Good sleep is such an important thing for overall health, but so many factors contribute to whether we’ll get a good night’s kip, or end up tossing and turning.
For many, a poor night’s sleep is a rare occurrence, but it can be a persistent issue for others and this can impact everyday life. Not only can sleep disruption cause energy dips, it can also impact stress levels, appetite and mental health.
The Mirror’s Amber O’Conner had been dealing with poor sleep for months, prompting her to find the root cause once and for all. While she does manage to get her eight hours, she would still find herself feeling groggy and having low-energy through the day.
After getting a blood test, she believes that she has found the culprit and claims that making one change has improved her sleep immensely. Read below for her journey from regularly suffering a bad night’s rest to becoming consistently well rested.
‘Sleep score’
For months now, I’ve been trying to figure out the cause of my poor sleep. While I don’t feel excessively tired getting out of bed, I rarely feel well-rested, and I experience a post-work slump most days.
But then again, lots of people do, and I still enjoy an active lifestyle, so it’s not something I’ve spent a lot of time worrying about. However, my sleep tracker has been causing me some concern.
Even if I get over eight hours of sleep, it’s often non-restorative. Plus, when my watch rates my ‘sleep score’ out of 100, it’s normally 20 points lower than my boyfriend’s score, recorded with the same technology.
At the risk of sending you to sleep, let’s quickly run through some numbers. My average highest sleep score over the last year is 75, while my average lowest score is 46.
To share one of the worst recent examples, one night, I got eight hours and 57 minutes of sleep, but only 48 of those minutes were spent in deep sleep. So it’s a far cry from the 1.5-2 hours most adults need, according to Healthline.
A recent blood test revealed I have low B12 levels, and while I can’t be certain, I think I’ve now solved my dilemma. My GP prescribed vitamin tablets, and the very first day I started taking them, my sleep score skyrocketed to 91, a then-record for me.
In the week and a bit since, my scores have fluctuated but remained consistently high, and my deep sleep has improved, too. In case you were wondering, my new record sleep score is 97.
As for my energy levels, I think they’ve improved.

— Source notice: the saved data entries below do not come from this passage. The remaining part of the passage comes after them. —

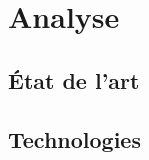 \chapter{Analyse}
\label{ch:analyse}

\section{État de l'art}

\lipsum[1-2]

\section{Technologies}

\lipsum[1-2]
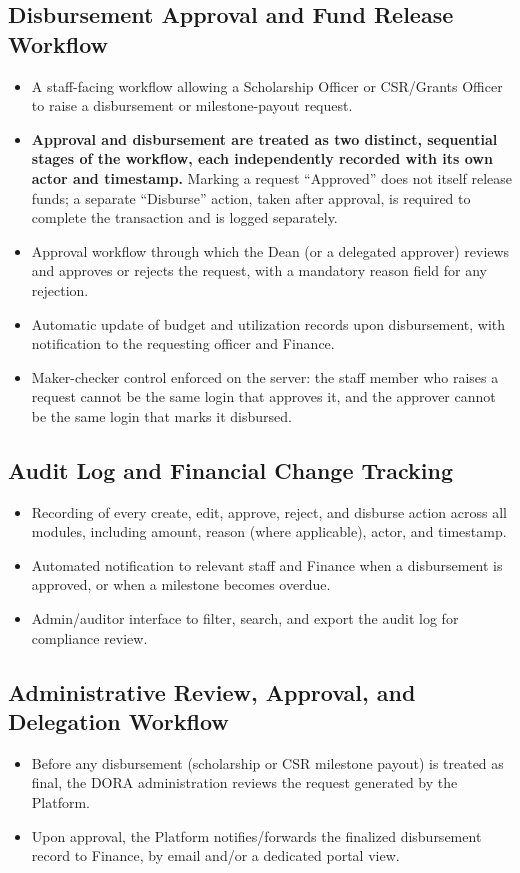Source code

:\documentclass[11pt]{article}
\begin{document}
\subsection{Disbursement Approval and Fund Release Workflow}
\begin{itemize}[leftmargin=1.4em, itemsep=3pt]
\item A staff-facing workflow allowing a Scholarship Officer or CSR/Grants Officer to raise a disbursement or milestone-payout request.
\item \textbf{Approval and disbursement are treated as two distinct, sequential stages of the workflow, each independently recorded with its own actor and timestamp.} Marking a request ``Approved'' does not itself release funds; a separate ``Disburse'' action, taken after approval, is required to complete the transaction and is logged separately.
\item Approval workflow through which the Dean (or a delegated approver) reviews and approves or rejects the request, with a mandatory reason field for any rejection.
\item Automatic update of budget and utilization records upon disbursement, with notification to the requesting officer and Finance.
\item Maker-checker control enforced on the server: the staff member who raises a request cannot be the same login that approves it, and the approver cannot be the same login that marks it disbursed.
\end{itemize}

\subsection{Audit Log and Financial Change Tracking}
\label{sec:audit}
\begin{itemize}[leftmargin=1.4em, itemsep=3pt]
\item Recording of every create, edit, approve, reject, and disburse action across all modules, including amount, reason (where applicable), actor, and timestamp.
\item Automated notification to relevant staff and Finance when a disbursement is approved, or when a milestone becomes overdue.
\item Admin/auditor interface to filter, search, and export the audit log for compliance review.
\end{itemize}

\subsection{Administrative Review, Approval, and Delegation Workflow}
\label{sec:admin-review}
\begin{itemize}[leftmargin=1.4em, itemsep=3pt]
\item Before any disbursement (scholarship or CSR milestone payout) is treated as final, the DORA administration reviews the request generated by the Platform.
\item Upon approval, the Platform notifies/forwards the finalized disbursement record to Finance, by email and/or a dedicated portal view.
\end{itemize}
\end{document}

It turns out there is research to suggest low B12 levels can be associated with insomnia symptoms and sleepiness, and while I’ve got to wait three months before another blood test to check my B12 levels, I’m hopeful both my B12 and sleep is on the up from here.
Of course, the accuracy of sleep trackers varies, and for some, getting bogged down in the numbers can sometimes do more harm than good.

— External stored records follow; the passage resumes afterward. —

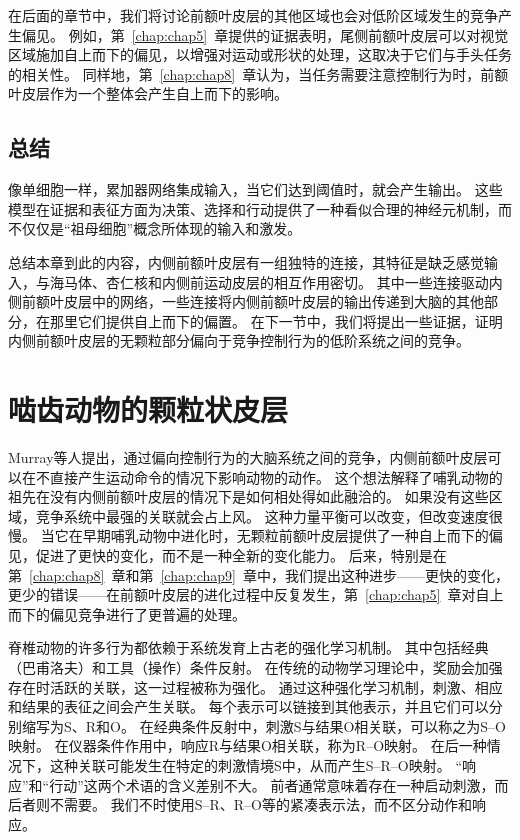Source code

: 在后面的章节中，我们将讨论前额叶皮层的其他区域也会对低阶区域发生的竞争产生偏见。
例如，第~\ref{chap:chap5}~章提供的证据表明，尾侧前额叶皮层可以对视觉区域施加自上而下的偏见，以增强对运动或形状的处理，这取决于它们与手头任务的相关性。
同样地，第~\ref{chap:chap8}~章认为，当任务需要注意控制行为时，前额叶皮层作为一个整体会产生自上而下的影响。\par



\subsection{总结}

像单细胞一样，累加器网络集成输入，当它们达到阈值时，就会产生输出。
这些模型在证据和表征方面为决策、选择和行动提供了一种看似合理的神经元机制，而不仅仅是“祖母细胞”概念所体现的输入和激发。\par


总结本章到此的内容，内侧前额叶皮层有一组独特的连接，其特征是缺乏感觉输入，与海马体、杏仁核和内侧前运动皮层的相互作用密切。
其中一些连接驱动内侧前额叶皮层中的网络，一些连接将内侧前额叶皮层的输出传递到大脑的其他部分，在那里它们提供自上而下的偏置。
在下一节中，我们将提出一些证据，证明内侧前额叶皮层的无颗粒部分偏向于竞争控制行为的低阶系统之间的竞争。\par



\section{啮齿动物的颗粒状皮层}

Murray等人\cite{murray2011can}提出，通过偏向控制行为的大脑系统之间的竞争，内侧前额叶皮层可以在不直接产生运动命令的情况下影响动物的动作。
这个想法解释了哺乳动物的祖先在没有内侧前额叶皮层的情况下是如何相处得如此融洽的。
如果没有这些区域，竞争系统中最强的关联就会占上风。 这种力量平衡可以改变，但改变速度很慢。
当它在早期哺乳动物中进化时，无颗粒前额叶皮层提供了一种自上而下的偏见，促进了更快的变化，而不是一种全新的变化能力。
后来，特别是在第~\ref{chap:chap8}~章和第~\ref{chap:chap9}~章中，我们提出这种进步——更快的变化，更少的错误——在前额叶皮层的进化过程中反复发生，第~\ref{chap:chap5}~章对自上而下的偏见竞争进行了更普遍的处理。\par


脊椎动物的许多行为都依赖于系统发育上古老的强化学习机制。
其中包括经典（巴甫洛夫）和工具（操作）条件反射\cite{dickinson1980contemporary}。
在传统的动物学习理论中，奖励会加强存在时活跃的关联，这一过程被称为强化。
通过这种强化学习机制，刺激、相应和结果的表征之间会产生关联。
每个表示可以链接到其他表示，并且它们可以分别缩写为S、R和O。
在经典条件反射中，刺激S与结果O相关联，可以称之为S–O映射。
在仪器条件作用中，响应R与结果O相关联，称为R–O映射。
在后一种情况下，这种关联可能发生在特定的刺激情境S中，从而产生S–R–O映射。
“响应”和“行动”这两个术语的含义差别不大。
前者通常意味着存在一种启动刺激，而后者则不需要。
我们不时使用S–R、R–O等的紧凑表示法，而不区分动作和响应。\par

Talking about the rise in popularity of trackers, Sammy Margo, Sleep Expert at Dreams told me: “As people become more invested in optimising their rest, numerous apps and devices are used to help achieve the ‘perfect night’s sleep.’
“However, this fixation on tracking every detail can ironically lead to more anxiety, keeping us awake at night.” She added: “To genuinely improve sleep quality and quantity, it’s important not to get too fixated on achieving perfect sleep scores.

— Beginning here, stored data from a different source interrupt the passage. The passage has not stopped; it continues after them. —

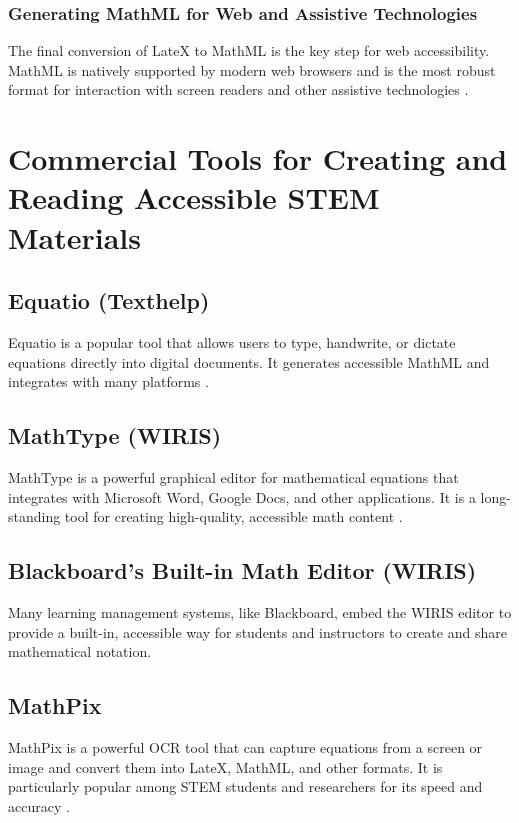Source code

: \subsubsection{Generating MathML for Web and Assistive Technologies}\label{ch11:sssec:marker-mathml}
The final conversion of \gls{LateX} to \gls{MathML} is the key step for web accessibility. \gls{MathML} is natively supported by modern web browsers and is the most robust format for interaction with screen readers and other assistive technologies \supercite{W3CMathMLWeb}.

\section{Commercial Tools for Creating and Reading Accessible STEM Materials}\label{ch11:sec:commercial-tools}
\subsection{Equatio (Texthelp)}\label{ch11:ssec:equatio}
Equatio is a popular tool that allows users to type, handwrite, or dictate equations directly into digital documents. It generates accessible \gls{MathML} and integrates with many platforms \supercite{TexthelpEquatio, EquatioPricing}.

\subsection{MathType (WIRIS)}\label{ch11:ssec:mathtype}
MathType is a powerful graphical editor for mathematical equations that integrates with Microsoft Word, Google Docs, and other applications. It is a long-standing tool for creating high-quality, accessible math content \supercite{WIRISMathType, WIRISMathTypeFeatures}.

\subsection{Blackboard's Built-in Math Editor (WIRIS)}\label{ch11:ssec:blackboard-wiris}
Many learning management systems, like Blackboard, embed the WIRIS editor to provide a built-in, accessible way for students and instructors to create and share mathematical notation.

\subsection{MathPix}\label{ch11:ssec:MathPix}
MathPix is a powerful \gls{OCR} tool that can capture equations from a screen or image and convert them into \gls{LateX}, \gls{MathML}, and other formats. It is particularly popular among STEM students and researchers for its speed and accuracy \supercite{MathPix, MathpixSnip}.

Instead, use sleep tracking as a tool for insight, increasing your awareness of any patterns or issues rather than fuelling stress. Embracing a balanced approach can help make tracking a valuable part of a healthier sleep routine without creating unnecessary pressure.”
But for my part, I’ve really enjoyed having access to the data and looking for possible trends, and I wanted to share my experience in case it could help someone else.
If you suspect you might have a vitamin deficiency or any other health concerns, speak to your GP who can best advise you. I did not start taking the vitamins without speaking to my doctor first.